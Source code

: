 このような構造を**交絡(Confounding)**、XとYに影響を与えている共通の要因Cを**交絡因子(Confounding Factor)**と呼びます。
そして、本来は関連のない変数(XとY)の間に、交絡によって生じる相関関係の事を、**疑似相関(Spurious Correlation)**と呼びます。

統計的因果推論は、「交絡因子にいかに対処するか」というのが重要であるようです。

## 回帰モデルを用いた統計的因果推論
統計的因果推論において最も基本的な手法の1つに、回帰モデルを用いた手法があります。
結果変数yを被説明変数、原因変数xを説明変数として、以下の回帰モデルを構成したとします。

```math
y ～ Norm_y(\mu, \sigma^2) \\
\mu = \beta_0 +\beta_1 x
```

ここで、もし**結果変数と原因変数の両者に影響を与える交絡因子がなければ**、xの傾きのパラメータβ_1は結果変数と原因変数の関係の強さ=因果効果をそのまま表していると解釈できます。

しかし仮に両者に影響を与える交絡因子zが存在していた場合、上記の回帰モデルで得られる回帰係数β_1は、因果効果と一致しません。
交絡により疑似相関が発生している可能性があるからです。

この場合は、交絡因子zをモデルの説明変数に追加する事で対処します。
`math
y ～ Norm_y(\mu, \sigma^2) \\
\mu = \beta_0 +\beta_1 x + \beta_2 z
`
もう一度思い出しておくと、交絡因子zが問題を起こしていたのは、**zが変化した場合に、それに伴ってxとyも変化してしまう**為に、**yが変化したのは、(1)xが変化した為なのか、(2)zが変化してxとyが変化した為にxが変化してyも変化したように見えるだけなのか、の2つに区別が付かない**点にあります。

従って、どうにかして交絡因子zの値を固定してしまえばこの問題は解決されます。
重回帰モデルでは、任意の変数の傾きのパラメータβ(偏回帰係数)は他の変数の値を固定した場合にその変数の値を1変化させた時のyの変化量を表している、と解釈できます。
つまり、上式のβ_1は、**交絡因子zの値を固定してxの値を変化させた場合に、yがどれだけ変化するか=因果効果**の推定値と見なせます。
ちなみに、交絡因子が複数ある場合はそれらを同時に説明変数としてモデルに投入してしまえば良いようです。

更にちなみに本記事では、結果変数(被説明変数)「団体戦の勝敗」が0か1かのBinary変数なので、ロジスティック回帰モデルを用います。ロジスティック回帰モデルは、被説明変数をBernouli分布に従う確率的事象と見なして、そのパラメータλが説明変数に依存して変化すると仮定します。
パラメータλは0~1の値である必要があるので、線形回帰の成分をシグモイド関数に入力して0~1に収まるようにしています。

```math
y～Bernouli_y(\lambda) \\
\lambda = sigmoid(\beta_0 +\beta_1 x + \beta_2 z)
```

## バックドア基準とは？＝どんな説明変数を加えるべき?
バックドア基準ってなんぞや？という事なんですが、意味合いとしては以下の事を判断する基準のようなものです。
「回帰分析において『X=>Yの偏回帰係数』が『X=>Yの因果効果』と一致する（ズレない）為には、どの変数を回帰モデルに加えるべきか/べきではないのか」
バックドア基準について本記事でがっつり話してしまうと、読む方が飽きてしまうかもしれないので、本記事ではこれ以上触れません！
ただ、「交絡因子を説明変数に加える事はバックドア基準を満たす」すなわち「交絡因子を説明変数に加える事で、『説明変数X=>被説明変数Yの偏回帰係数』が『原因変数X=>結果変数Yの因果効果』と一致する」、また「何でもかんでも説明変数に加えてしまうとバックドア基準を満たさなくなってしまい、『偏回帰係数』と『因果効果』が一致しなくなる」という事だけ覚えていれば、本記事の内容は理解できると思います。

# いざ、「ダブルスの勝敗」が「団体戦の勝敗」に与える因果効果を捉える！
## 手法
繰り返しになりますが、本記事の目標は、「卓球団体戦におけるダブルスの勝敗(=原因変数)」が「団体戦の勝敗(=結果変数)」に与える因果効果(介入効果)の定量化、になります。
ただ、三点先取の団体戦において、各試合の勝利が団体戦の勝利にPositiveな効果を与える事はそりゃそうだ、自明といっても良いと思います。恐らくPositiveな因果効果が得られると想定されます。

--

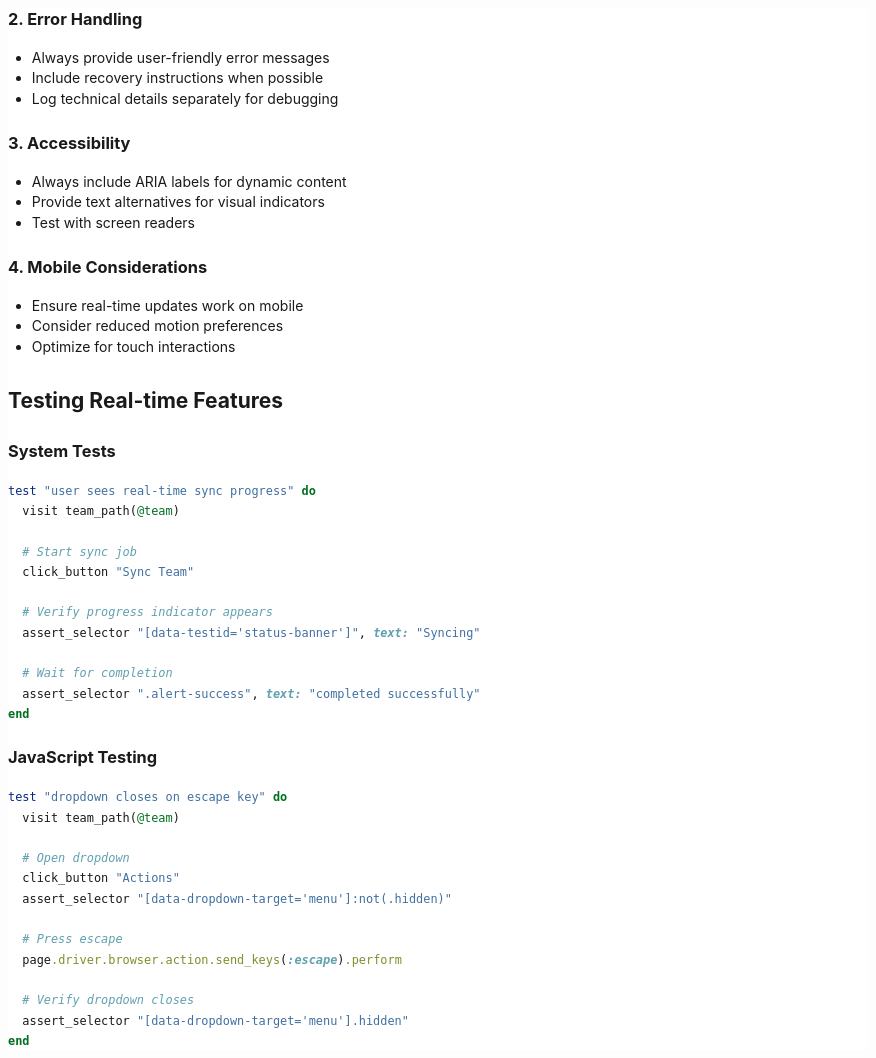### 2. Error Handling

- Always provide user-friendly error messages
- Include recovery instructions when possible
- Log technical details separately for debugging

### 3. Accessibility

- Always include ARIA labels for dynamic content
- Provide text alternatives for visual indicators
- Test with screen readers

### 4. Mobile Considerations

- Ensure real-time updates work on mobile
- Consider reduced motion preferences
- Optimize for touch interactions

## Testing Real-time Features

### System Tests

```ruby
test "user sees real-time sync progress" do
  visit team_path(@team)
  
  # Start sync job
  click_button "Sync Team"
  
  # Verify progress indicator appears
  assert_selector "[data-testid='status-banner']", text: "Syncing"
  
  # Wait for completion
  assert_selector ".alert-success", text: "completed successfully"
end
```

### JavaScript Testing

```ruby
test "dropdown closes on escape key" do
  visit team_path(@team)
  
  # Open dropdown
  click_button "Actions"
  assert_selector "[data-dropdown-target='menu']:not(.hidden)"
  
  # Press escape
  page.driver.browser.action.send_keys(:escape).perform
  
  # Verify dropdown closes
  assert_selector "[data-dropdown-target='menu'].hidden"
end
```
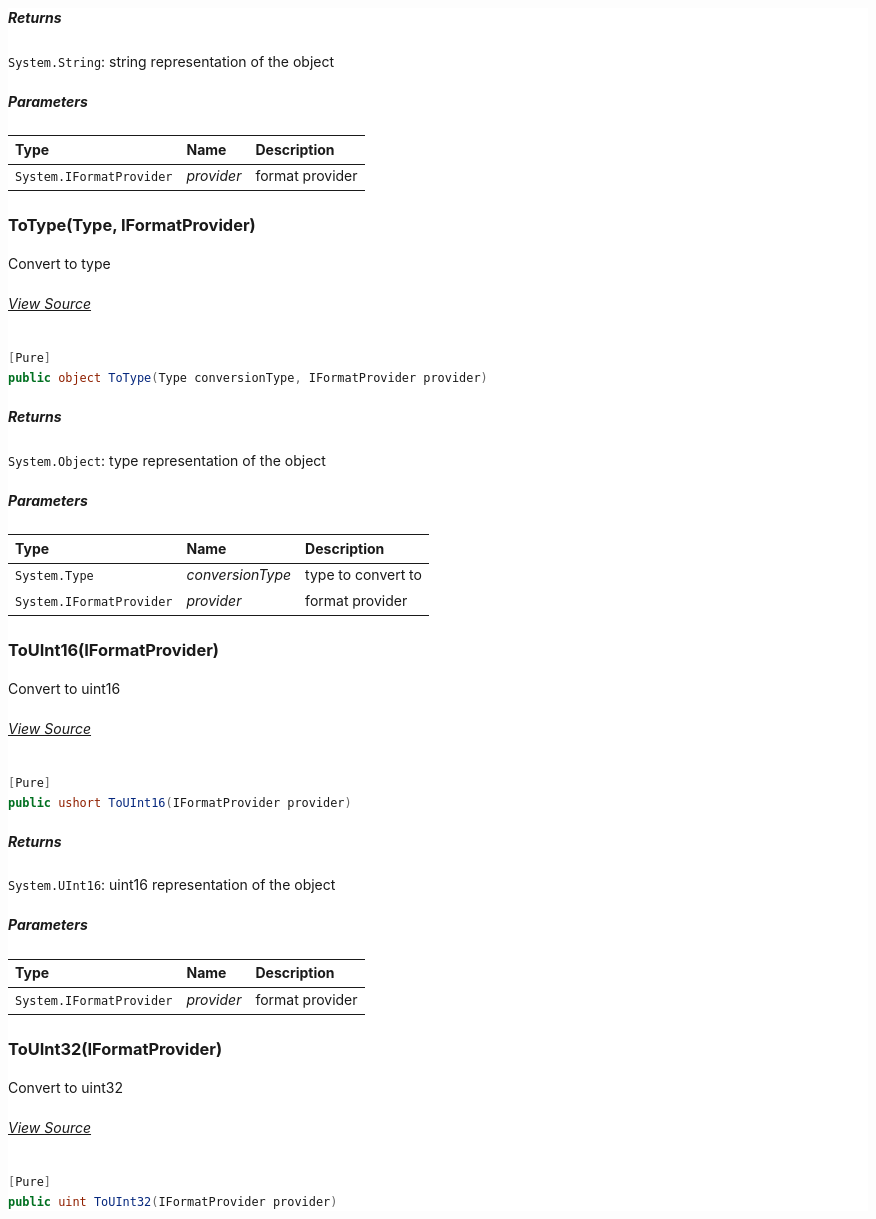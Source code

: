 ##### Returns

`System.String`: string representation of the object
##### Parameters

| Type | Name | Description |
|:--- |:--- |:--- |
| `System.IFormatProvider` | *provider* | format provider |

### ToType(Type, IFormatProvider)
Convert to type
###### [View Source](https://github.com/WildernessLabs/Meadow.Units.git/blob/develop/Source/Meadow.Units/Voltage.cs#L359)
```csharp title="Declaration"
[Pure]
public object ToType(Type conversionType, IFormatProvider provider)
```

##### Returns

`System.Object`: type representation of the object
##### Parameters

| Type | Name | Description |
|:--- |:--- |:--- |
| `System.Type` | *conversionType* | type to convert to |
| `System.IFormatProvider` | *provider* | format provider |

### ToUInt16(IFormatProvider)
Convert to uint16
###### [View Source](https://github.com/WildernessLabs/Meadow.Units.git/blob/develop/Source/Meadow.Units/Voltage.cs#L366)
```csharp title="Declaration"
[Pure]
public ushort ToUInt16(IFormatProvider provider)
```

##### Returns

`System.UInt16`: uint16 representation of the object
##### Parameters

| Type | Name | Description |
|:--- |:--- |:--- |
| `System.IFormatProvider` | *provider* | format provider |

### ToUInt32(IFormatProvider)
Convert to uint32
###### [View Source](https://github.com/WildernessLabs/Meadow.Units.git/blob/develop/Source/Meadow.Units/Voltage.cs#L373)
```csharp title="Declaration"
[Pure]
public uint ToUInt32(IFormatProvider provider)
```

WORK REQUIRED: Copy, from the material above, each line in which the string "View" occurs.

EXERCISE ANSWER:
###### [View Source](https://github.com/WildernessLabs/Meadow.Units.git/blob/develop/Source/Meadow.Units/Voltage.cs#L359)
###### [View Source](https://github.com/WildernessLabs/Meadow.Units.git/blob/develop/Source/Meadow.Units/Voltage.cs#L366)
###### [View Source](https://github.com/WildernessLabs/Meadow.Units.git/blob/develop/Source/Meadow.Units/Voltage.cs#L373)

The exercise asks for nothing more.